*** Opening of SOURCE MATERIAL ***

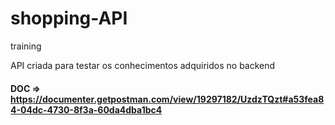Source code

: # shopping-API

training

API criada para testar os conhecimentos adquiridos no backend

#### DOC => https://documenter.getpostman.com/view/19297182/UzdzTQzt#a53fea84-04dc-4730-8f3a-60da4dba1bc4
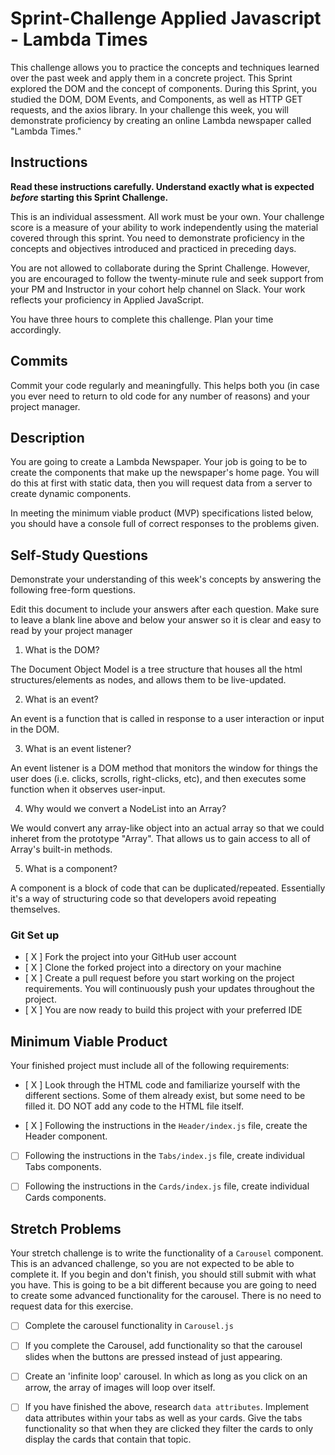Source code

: # Sprint-Challenge Applied Javascript - Lambda Times

This challenge allows you to practice the concepts and techniques learned over the past week and apply them in a concrete project. This Sprint explored the DOM and the concept of components. During this Sprint, you studied the DOM, DOM Events, and Components, as well as HTTP GET requests, and the axios library. In your challenge this week, you will demonstrate proficiency by creating an online Lambda newspaper called "Lambda Times."

## Instructions

**Read these instructions carefully. Understand exactly what is expected _before_ starting this Sprint Challenge.**

This is an individual assessment. All work must be your own. Your challenge score is a measure of your ability to work independently using the material covered through this sprint. You need to demonstrate proficiency in the concepts and objectives introduced and practiced in preceding days.

You are not allowed to collaborate during the Sprint Challenge. However, you are encouraged to follow the twenty-minute rule and seek support from your PM and Instructor in your cohort help channel on Slack. Your work reflects your proficiency in Applied JavaScript.

You have three hours to complete this challenge. Plan your time accordingly.

## Commits

Commit your code regularly and meaningfully. This helps both you (in case you ever need to return to old code for any number of reasons) and your project manager.

## Description

You are going to create a Lambda Newspaper. Your job is going to be to create the components that make up the newspaper's home page. You will do this at first with static data, then you will request data from a server to create dynamic components.

In meeting the minimum viable product (MVP) specifications listed below, you should have a console full of correct responses to the problems given.

## Self-Study Questions

Demonstrate your understanding of this week's concepts by answering the following free-form questions.

Edit this document to include your answers after each question. Make sure to leave a blank line above and below your answer so it is clear and easy to read by your project manager

1. What is the DOM?

The Document Object Model is a tree structure that houses all the html structures/elements as nodes, and allows them to be live-updated.

2. What is an event?

An event is a function that is called in response to a user interaction or input in the DOM.

3. What is an event listener?

An event listener is a DOM method that monitors the window for things the user does (i.e. clicks, scrolls, right-clicks, etc), and then executes some function when it observes user-input.

4. Why would we convert a NodeList into an Array?

We would convert any array-like object into an actual array so that we could inheret from the prototype "Array". That allows us to gain access to all of Array's built-in methods.

5. What is a component?

A component is a block of code that can be duplicated/repeated. Essentially it's a way of structuring code so that developers avoid repeating themselves.


### Git Set up

* [ X ] Fork the project into your GitHub user account
* [ X ] Clone the forked project into a directory on your machine
* [ X ] Create a pull request before you start working on the project requirements.  You will continuously push your updates throughout the project.
* [ X ] You are now ready to build this project with your preferred IDE

## Minimum Viable Product

Your finished project must include all of the following requirements:

* [ X ] Look through the HTML code and familiarize yourself with the different sections. Some of them already exist, but some need to be filled it. DO NOT add any code to the HTML file itself.

* [ X ] Following the instructions in the `Header/index.js` file, create the Header component. 

* [ ] Following the instructions in the `Tabs/index.js` file, create individual Tabs components.

* [ ] Following the instructions in the `Cards/index.js` file, create individual Cards components.

## Stretch Problems

Your stretch challenge is to write the functionality of a `Carousel` component. This is an advanced challenge, so you are not expected to be able to complete it. If you begin and don't finish, you should still submit with what you have. This is going to be a bit different because you are going to need to create some advanced functionality for the carousel. There is no need to request data for this exercise.

* [ ] Complete the carousel functionality in `Carousel.js`

* [ ] If you complete the Carousel, add functionality so that the carousel slides when the buttons are pressed instead of just appearing.

* [ ] Create an 'infinite loop' carousel. In which as long as you click on an arrow, the array of images will loop over itself.

* [ ] If you have finished the above, research `data attributes`. Implement data attributes within your tabs as well as your cards. Give the tabs functionality so that when they are clicked they filter the cards to only display the cards that contain that topic.
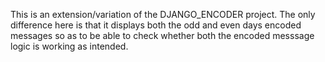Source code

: This is an extension/variation of the DJANGO_ENCODER project. The only difference here is that it displays both the odd and even days encoded messages so as to be able to check whether both the encoded messsage logic is working as intended.
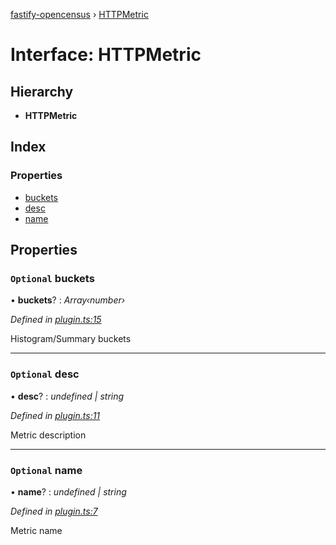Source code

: [fastify-opencensus](../README.md) › [HTTPMetric](httpmetric.md)

# Interface: HTTPMetric

## Hierarchy

- **HTTPMetric**

## Index

### Properties

- [buckets](httpmetric.md#optional-buckets)
- [desc](httpmetric.md#optional-desc)
- [name](httpmetric.md#optional-name)

## Properties

### `Optional` buckets

• **buckets**? : _Array‹number›_

_Defined in [plugin.ts:15](https://github.com/rhaymo/fastify-opencensus/blob/a41dab0/src/plugin.ts#L15)_

Histogram/Summary buckets

---

### `Optional` desc

• **desc**? : _undefined | string_

_Defined in [plugin.ts:11](https://github.com/rhaymo/fastify-opencensus/blob/a41dab0/src/plugin.ts#L11)_

Metric description

---

### `Optional` name

• **name**? : _undefined | string_

_Defined in [plugin.ts:7](https://github.com/rhaymo/fastify-opencensus/blob/a41dab0/src/plugin.ts#L7)_

Metric name
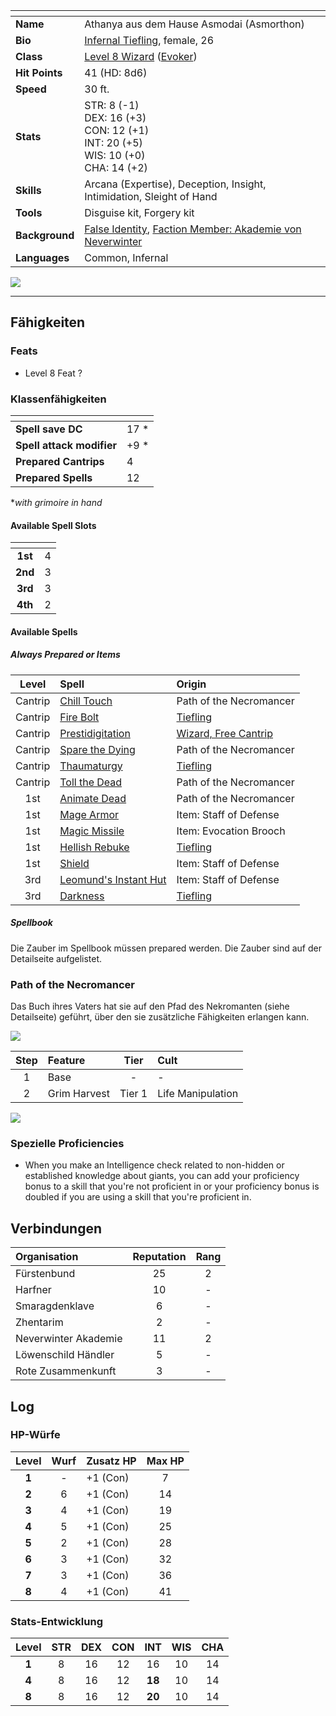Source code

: 
| <!-- -->       | <!-- -->                                                                                                                |
| :------------- | :---------------------------------------------------------------------------------------------------------------------- |
| **Name**       | Athanya aus dem Hause Asmodai (Asmorthon)                                                                               |
| **Bio**        | [Infernal Tiefling](https://lolindhir.github.io/PnP/rules/races/tiefling), female, 26                                                                         |
| **Class**      | [Level 8 Wizard](https://lolindhir.github.io/PnP/rules/classes/wizard) ([Evoker](https://lolindhir.github.io/PnP/rules/classes/wizard/evoker))                                                                 |
| **Hit Points** | 41 (HD: 8d6)                                                                                                            |
| **Speed**      | 30 ft.                                                                                                                  |
| **Stats**      | STR: 8 (-1)<br>DEX: 16 (+3)<br>CON: 12 (+1)<br>INT: 20 (+5)<br>WIS: 10 (+0)<br>CHA: 14 (+2)                             |
| **Skills**     | Arcana (Expertise), Deception, Insight, Intimidation, Sleight of Hand                                                   |
| **Tools**      | Disguise kit, Forgery kit                                                                                               |
| **Background** | [False Identity](https://lolindhir.github.io/PnP/rules/creation/character_creation/backgrounds/backgrounds_features), [Faction Member: Akademie von Neverwinter](https://lolindhir.github.io/PnP/rules/creation/character_creation/backgrounds/backgrounds_connections) |
| **Languages**  | Common, Infernal                                                                                                        |

<img src="assets/campaigns/Starter/PCs/Athanya.png" class="image">

___


## Fähigkeiten

### Feats
- Level 8 Feat ?

### Klassenfähigkeiten

| <!-- -->                  | <!-- --> |
| :------------------------ | :------- |
| **Spell save DC**         | 17 *     |
| **Spell attack modifier** | +9 *     |
| **Prepared Cantrips**     | 4        |
| **Prepared Spells**       | 12       |

**with grimoire in hand*

#### Available Spell Slots

| <!-- --> | <!-- --> |
| :------: | :------: |
| **1st**  |    4     |
| **2nd**  |    3     |
| **3rd**  |    3     |
| **4th**  |    2     |

#### Available Spells

##### Always Prepared or Items
|  Level  | Spell                            | Origin                                            |
| :-----: | :------------------------------- | :------------------------------------------------ |
| Cantrip | [Chill Touch](https://lolindhir.github.io/PnP/spells/Chill%2520Touch)           | Path of the Necromancer                           |
| Cantrip | [Fire Bolt](https://lolindhir.github.io/PnP/spells/Fire%2520Bolt)             | [Tiefling](https://lolindhir.github.io/PnP/rules/races/tiefling)                        |
| Cantrip | [Prestidigitation](https://lolindhir.github.io/PnP/spells/Prestidigitation)      | [Wizard, Free Cantrip](https://lolindhir.github.io/PnP/rules/classes/wizard/wizard_spellcasting) |
| Cantrip | [Spare the Dying](https://lolindhir.github.io/PnP/spells/Spare%2520the%2520Dying)       | Path of the Necromancer                           |
| Cantrip | [Thaumaturgy](https://lolindhir.github.io/PnP/spells/Thaumaturgy)           | [Tiefling](https://lolindhir.github.io/PnP/rules/races/tiefling)                        |
| Cantrip | [Toll the Dead](https://lolindhir.github.io/PnP/spells/Toll%2520the%2520Dead)         | Path of the Necromancer                           |
|   1st   | [Animate Dead](https://lolindhir.github.io/PnP/spells/Animate%2520Dead)          | Path of the Necromancer                           |
|   1st   | [Mage Armor](https://lolindhir.github.io/PnP/spells/Mage%2520Armor)            | Item: Staff of Defense                            |
|   1st   | [Magic Missile](https://lolindhir.github.io/PnP/spells/Magic%2520Missile)         | Item: Evocation Brooch                            |
|   1st   | [Hellish Rebuke](https://lolindhir.github.io/PnP/spells/Hellish%2520Rebuke)        | [Tiefling](https://lolindhir.github.io/PnP/rules/races/tiefling)                        |
|   1st   | [Shield](https://lolindhir.github.io/PnP/spells/Shield)                | Item: Staff of Defense                            |
|   3rd   | [Leomund's Instant Hut](https://lolindhir.github.io/PnP/spells/Leomund%27s%2520Instant%2520Hut) | Item: Staff of Defense                            |
|   3rd   | [Darkness](https://lolindhir.github.io/PnP/spells/Darkness)              | [Tiefling](https://lolindhir.github.io/PnP/rules/races/tiefling)                        |

##### Spellbook
Die Zauber im Spellbook müssen prepared werden. Die Zauber sind auf der Detailseite aufgelistet.


### Path of the Necromancer

Das Buch ihres Vaters hat sie auf den Pfad des Nekromanten (siehe Detailseite) geführt, über den sie zusätzliche Fähigkeiten erlangen kann.

<img src="assets/campaigns/Starter/PCs/AthanyaGrimoire.png" class="image">

| Step | Feature      |  Tier  | Cult              |
| :--: | :----------- | :----: | :---------------- |
|  1   | Base         |   -    | -                 |
|  2   | Grim Harvest | Tier 1 | Life Manipulation |

<img src="assets/campaigns/Starter/PCs/PathOfNecromancer_Athanya.png" class="image">


### Spezielle Proficiencies
- When you make an Intelligence check related to non-hidden or established knowledge about giants, you can add your proficiency bonus to a skill that you're not proficient in or your proficiency bonus is doubled if you are using a skill that you're proficient in.




## Verbindungen

| Organisation         | Reputation | Rang |
| :------------------- | :--------: | :--: |
| Fürstenbund          |     25     |  2   |
| Harfner              |     10     |  -   |
| Smaragdenklave       |     6      |  -   |
| Zhentarim            |     2      |  -   |
| Neverwinter Akademie |     11     |  2   |
| Löwenschild Händler  |     5      |  -   |
| Rote Zusammenkunft   |     3      |  -   |



## Log

### HP-Würfe
| Level | Wurf | Zusatz HP | Max HP |
| :---: | :--: | :-------- | :----: |
| **1** |  -   | +1 (Con)  |   7    |
| **2** |  6   | +1 (Con)  |   14   |
| **3** |  4   | +1 (Con)  |   19   |
| **4** |  5   | +1 (Con)  |   25   |
| **5** |  2   | +1 (Con)  |   28   |
| **6** |  3   | +1 (Con)  |   32   |
| **7** |  3   | +1 (Con)  |   36   |
| **8** |  4   | +1 (Con)  |   41   |

### Stats-Entwicklung
| Level | STR | DEX | CON |  INT   | WIS | CHA |
| :---: | :-: | :-: | :-: | :----: | :-: | :-: |
| **1** |  8  | 16  | 12  |   16   | 10  | 14  |
| **4** |  8  | 16  | 12  | **18** | 10  | 14  |
| **8** |  8  | 16  | 12  | **20** | 10  | 14  |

*** Close of SOURCE MATERIAL ***

WHAT YOU NEED TO DO: Write down, word for word, the lines above from the one containing "Life Manipulation |" through the one containing "### Spezielle Proficiencies", both ends included.

SOLUTION FOR THIS TASK:
|  2   | Grim Harvest | Tier 1 | Life Manipulation |

<img src="assets/campaigns/Starter/PCs/PathOfNecromancer_Athanya.png" class="image">


### Spezielle Proficiencies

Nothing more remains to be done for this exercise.